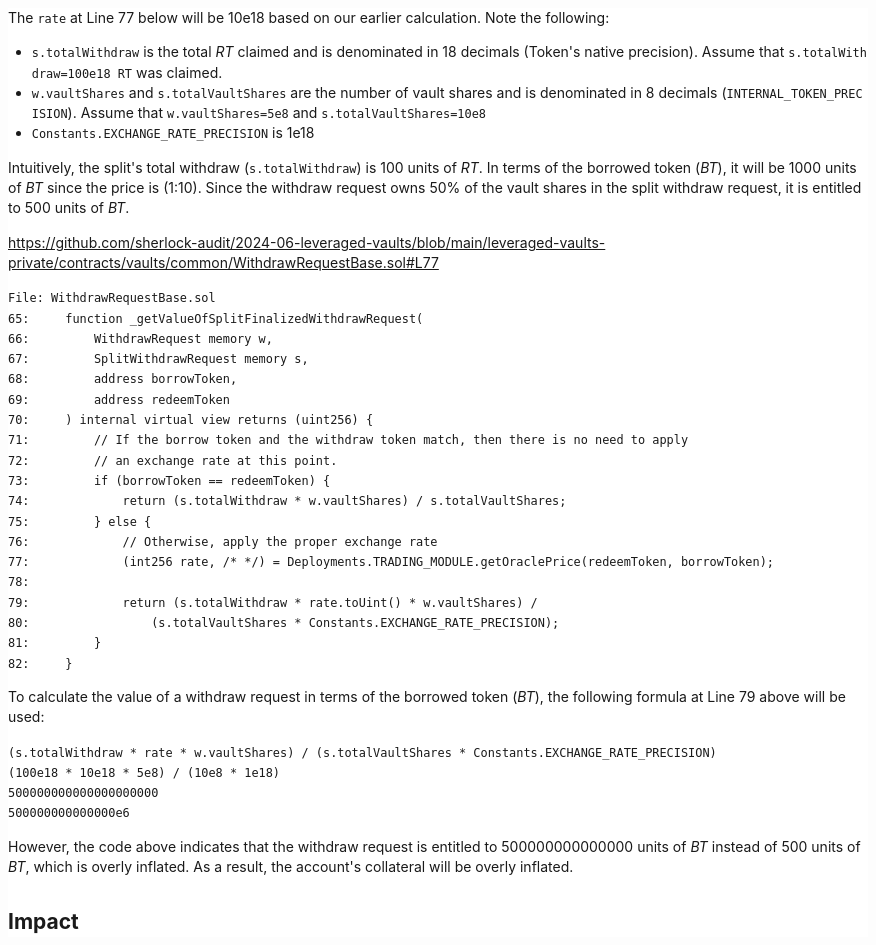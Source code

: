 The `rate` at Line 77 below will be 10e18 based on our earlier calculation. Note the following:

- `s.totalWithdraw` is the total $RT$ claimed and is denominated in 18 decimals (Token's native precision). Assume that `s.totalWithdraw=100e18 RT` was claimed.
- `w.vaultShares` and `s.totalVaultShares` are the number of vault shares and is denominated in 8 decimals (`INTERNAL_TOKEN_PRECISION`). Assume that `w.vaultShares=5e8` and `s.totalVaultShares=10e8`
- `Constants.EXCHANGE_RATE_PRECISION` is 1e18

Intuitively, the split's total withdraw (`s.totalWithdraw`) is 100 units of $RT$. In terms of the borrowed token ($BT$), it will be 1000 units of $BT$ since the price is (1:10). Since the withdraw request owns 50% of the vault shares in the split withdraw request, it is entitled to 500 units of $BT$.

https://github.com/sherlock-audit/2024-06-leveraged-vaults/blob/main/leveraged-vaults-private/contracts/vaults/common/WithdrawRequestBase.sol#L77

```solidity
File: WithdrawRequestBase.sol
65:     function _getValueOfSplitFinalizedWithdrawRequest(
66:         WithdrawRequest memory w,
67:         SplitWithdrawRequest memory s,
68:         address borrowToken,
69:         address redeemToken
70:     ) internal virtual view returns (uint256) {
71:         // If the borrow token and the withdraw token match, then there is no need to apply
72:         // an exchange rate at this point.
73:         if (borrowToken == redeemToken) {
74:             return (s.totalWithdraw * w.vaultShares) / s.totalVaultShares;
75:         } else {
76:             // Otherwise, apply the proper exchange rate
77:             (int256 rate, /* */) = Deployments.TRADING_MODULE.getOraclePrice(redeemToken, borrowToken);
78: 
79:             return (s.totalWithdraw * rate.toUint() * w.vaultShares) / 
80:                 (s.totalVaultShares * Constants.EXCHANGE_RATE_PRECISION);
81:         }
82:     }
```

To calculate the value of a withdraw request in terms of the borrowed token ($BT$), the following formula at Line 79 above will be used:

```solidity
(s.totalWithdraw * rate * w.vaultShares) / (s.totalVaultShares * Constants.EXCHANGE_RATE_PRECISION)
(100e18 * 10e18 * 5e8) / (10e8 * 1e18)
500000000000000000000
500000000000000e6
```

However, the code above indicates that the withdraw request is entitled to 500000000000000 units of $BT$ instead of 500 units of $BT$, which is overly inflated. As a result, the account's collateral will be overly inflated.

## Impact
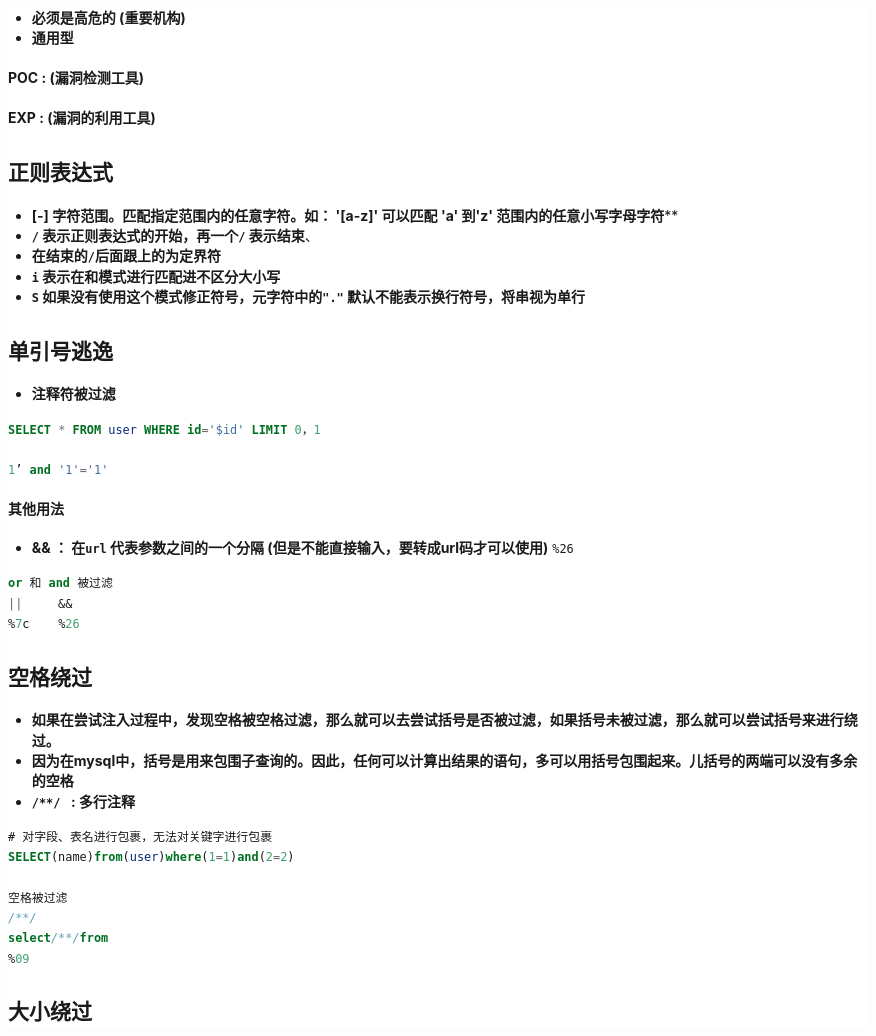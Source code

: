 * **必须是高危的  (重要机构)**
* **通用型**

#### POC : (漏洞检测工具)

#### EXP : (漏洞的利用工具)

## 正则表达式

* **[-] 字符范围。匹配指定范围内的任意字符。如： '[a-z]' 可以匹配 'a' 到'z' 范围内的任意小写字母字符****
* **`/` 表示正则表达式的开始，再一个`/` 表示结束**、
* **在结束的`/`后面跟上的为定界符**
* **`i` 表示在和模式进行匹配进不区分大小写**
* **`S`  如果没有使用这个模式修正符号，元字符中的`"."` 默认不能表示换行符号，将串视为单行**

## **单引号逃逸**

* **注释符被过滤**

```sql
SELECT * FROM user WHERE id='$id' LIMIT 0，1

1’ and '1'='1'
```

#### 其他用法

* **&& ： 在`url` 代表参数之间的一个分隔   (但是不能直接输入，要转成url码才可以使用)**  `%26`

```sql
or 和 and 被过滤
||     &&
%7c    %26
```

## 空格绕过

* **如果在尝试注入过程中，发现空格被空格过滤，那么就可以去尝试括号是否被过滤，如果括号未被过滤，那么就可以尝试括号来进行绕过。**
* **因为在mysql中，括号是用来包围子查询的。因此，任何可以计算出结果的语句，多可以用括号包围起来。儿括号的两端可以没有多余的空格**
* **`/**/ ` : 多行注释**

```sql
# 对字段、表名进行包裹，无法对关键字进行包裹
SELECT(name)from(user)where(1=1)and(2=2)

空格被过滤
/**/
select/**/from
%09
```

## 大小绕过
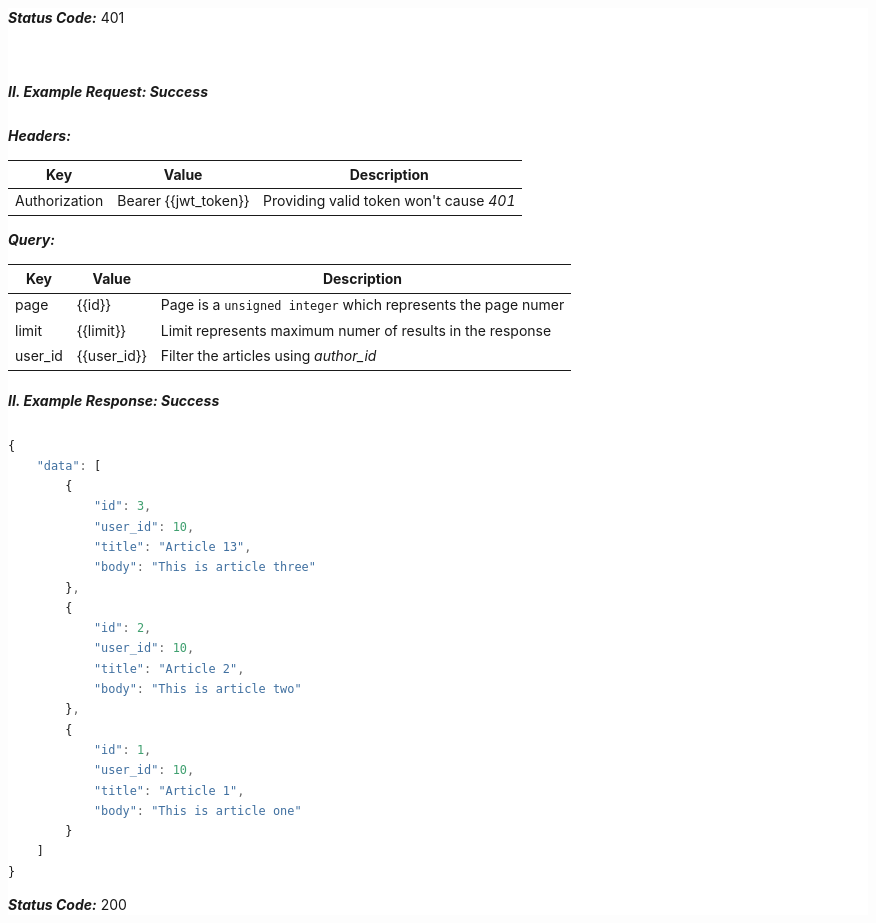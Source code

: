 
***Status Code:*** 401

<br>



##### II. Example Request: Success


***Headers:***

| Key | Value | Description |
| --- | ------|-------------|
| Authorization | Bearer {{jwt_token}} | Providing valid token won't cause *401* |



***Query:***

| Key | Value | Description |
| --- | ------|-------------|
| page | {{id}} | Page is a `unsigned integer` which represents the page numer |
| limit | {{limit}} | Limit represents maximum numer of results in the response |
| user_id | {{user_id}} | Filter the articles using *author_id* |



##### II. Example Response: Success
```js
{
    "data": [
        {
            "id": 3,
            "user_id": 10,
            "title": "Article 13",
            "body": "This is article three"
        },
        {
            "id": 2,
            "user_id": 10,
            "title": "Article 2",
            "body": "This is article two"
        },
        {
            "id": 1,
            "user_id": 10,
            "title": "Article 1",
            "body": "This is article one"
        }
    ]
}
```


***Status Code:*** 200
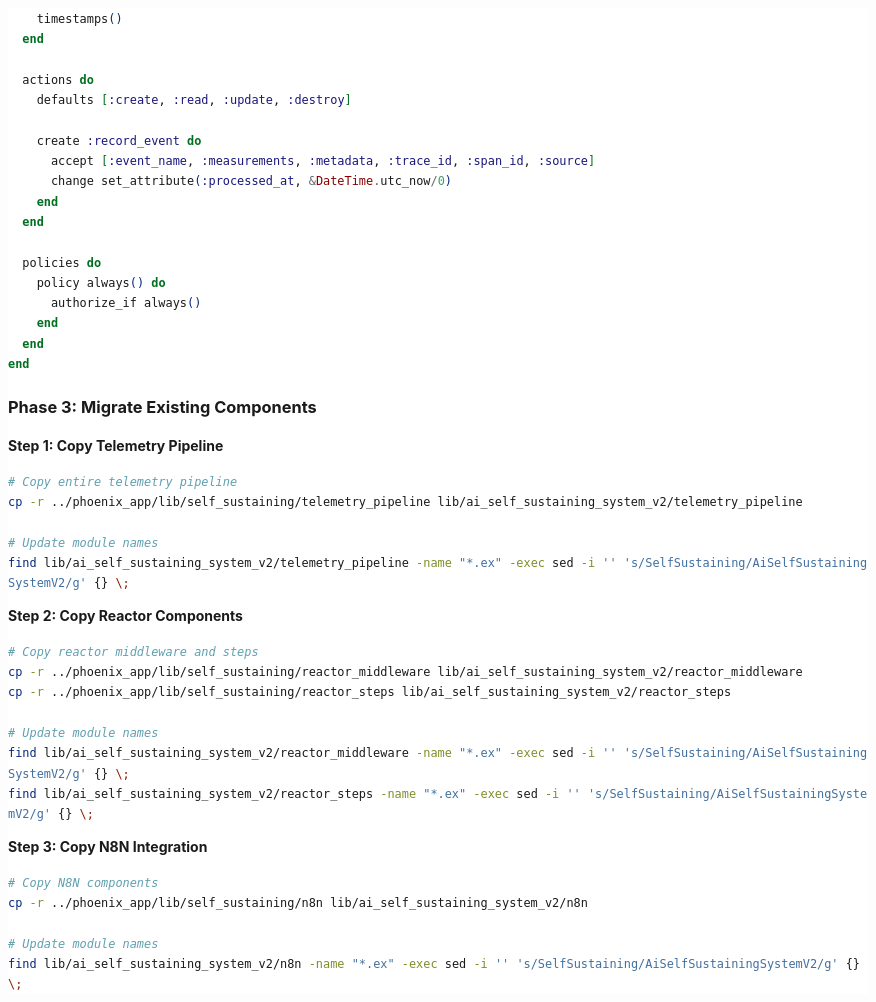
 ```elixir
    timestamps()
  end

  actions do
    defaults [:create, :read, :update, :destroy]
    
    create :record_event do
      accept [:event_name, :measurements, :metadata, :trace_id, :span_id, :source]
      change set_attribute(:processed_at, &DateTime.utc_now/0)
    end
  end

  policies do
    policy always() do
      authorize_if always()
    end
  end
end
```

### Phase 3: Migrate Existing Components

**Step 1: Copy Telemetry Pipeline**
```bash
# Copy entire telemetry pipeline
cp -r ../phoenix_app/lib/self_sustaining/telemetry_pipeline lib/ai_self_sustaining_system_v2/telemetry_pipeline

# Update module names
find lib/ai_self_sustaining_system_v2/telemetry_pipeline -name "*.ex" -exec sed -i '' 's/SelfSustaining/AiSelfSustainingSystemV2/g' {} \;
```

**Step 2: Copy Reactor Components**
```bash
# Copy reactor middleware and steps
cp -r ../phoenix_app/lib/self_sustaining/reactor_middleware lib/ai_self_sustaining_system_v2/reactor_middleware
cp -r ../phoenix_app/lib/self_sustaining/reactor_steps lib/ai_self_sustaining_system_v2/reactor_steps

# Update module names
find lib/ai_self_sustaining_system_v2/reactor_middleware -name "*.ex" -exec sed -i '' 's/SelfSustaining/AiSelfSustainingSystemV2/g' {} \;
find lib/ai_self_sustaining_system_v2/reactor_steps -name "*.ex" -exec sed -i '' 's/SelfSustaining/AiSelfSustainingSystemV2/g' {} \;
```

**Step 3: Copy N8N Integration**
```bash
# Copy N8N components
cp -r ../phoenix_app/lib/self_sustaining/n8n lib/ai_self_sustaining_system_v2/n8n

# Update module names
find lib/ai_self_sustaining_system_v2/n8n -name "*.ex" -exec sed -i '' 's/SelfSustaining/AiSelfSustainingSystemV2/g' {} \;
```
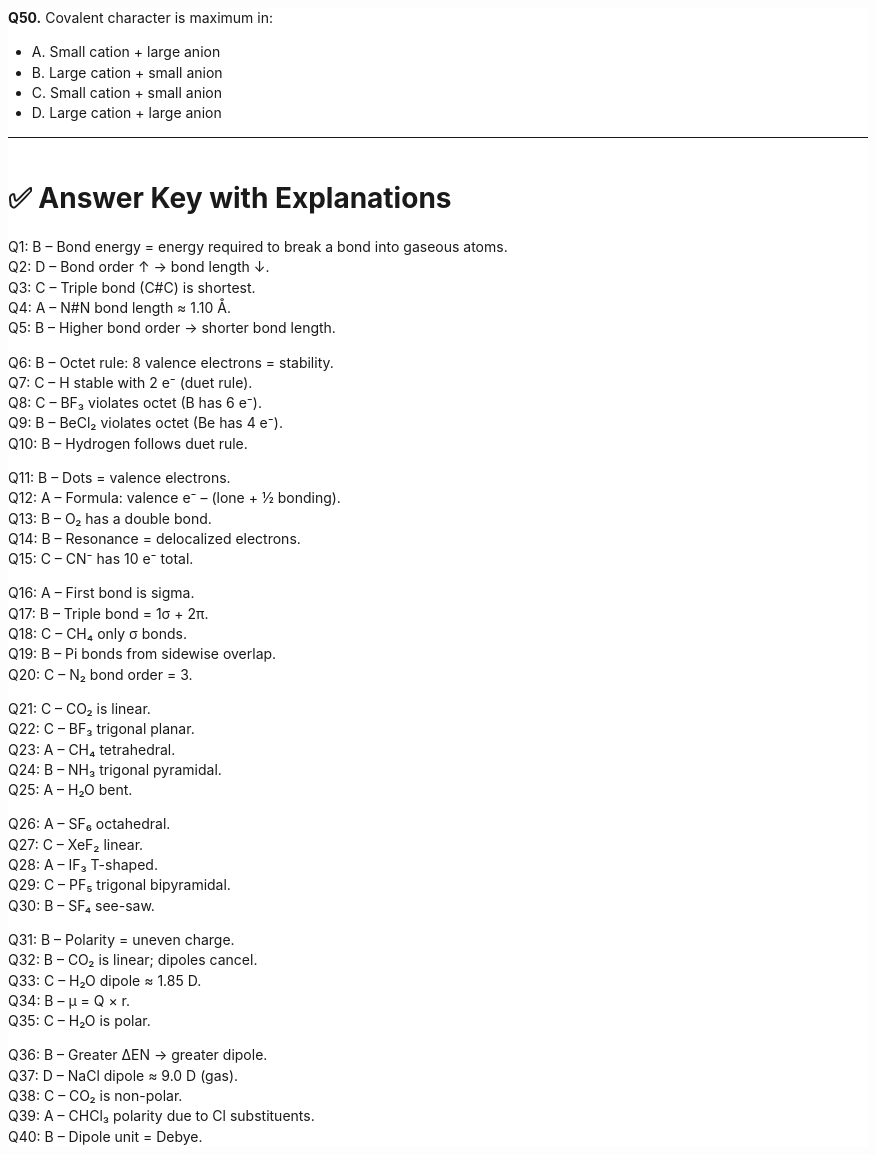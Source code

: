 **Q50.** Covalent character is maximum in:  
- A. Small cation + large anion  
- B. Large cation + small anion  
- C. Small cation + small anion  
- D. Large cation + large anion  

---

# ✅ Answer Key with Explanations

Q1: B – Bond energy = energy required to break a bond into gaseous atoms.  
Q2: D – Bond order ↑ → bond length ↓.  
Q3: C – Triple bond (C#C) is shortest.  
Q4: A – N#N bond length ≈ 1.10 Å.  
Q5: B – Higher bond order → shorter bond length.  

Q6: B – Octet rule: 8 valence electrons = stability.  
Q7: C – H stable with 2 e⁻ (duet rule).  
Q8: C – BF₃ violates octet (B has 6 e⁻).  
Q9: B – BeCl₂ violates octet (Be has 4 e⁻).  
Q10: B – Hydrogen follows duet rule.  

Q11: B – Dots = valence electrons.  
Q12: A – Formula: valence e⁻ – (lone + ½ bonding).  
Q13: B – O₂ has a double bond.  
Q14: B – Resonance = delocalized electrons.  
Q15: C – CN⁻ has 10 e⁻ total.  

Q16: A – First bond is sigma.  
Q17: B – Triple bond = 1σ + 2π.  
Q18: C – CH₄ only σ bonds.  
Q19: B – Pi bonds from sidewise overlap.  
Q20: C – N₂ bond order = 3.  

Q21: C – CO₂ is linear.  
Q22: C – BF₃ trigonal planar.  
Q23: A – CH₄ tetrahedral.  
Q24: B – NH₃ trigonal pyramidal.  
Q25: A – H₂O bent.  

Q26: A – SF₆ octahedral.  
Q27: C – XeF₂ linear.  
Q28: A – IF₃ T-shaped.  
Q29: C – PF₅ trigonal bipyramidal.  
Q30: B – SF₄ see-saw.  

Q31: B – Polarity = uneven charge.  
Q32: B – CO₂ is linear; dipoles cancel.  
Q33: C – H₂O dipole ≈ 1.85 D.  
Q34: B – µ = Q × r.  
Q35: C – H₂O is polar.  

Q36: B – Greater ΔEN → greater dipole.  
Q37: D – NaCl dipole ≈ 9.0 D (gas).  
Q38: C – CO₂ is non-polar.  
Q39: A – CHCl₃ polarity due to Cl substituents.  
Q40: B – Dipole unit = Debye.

☆ ☆ ☆ ☆ ☆ ☆ ☆

◆ DIRECTIONS ◆
Scan the records above for the string "totalWithdraw", then select every line that holds it.

◆ SOLUTION TO THIS PROBLEM ◆
- `s.totalWithdraw` is the total $RT$ claimed and is denominated in 18 decimals (Token's native precision). Assume that `s.totalWithdraw=100e18 RT` was claimed.
Intuitively, the split's total withdraw (`s.totalWithdraw`) is 100 units of $RT$. In terms of the borrowed token ($BT$), it will be 1000 units of $BT$ since the price is (1:10). Since the withdraw request owns 50% of the vault shares in the split withdraw request, it is entitled to 500 units of $BT$.
74:             return (s.totalWithdraw * w.vaultShares) / s.totalVaultShares;
79:             return (s.totalWithdraw * rate.toUint() * w.vaultShares) / 
(s.totalWithdraw * rate * w.vaultShares) / (s.totalVaultShares * Constants.EXCHANGE_RATE_PRECISION)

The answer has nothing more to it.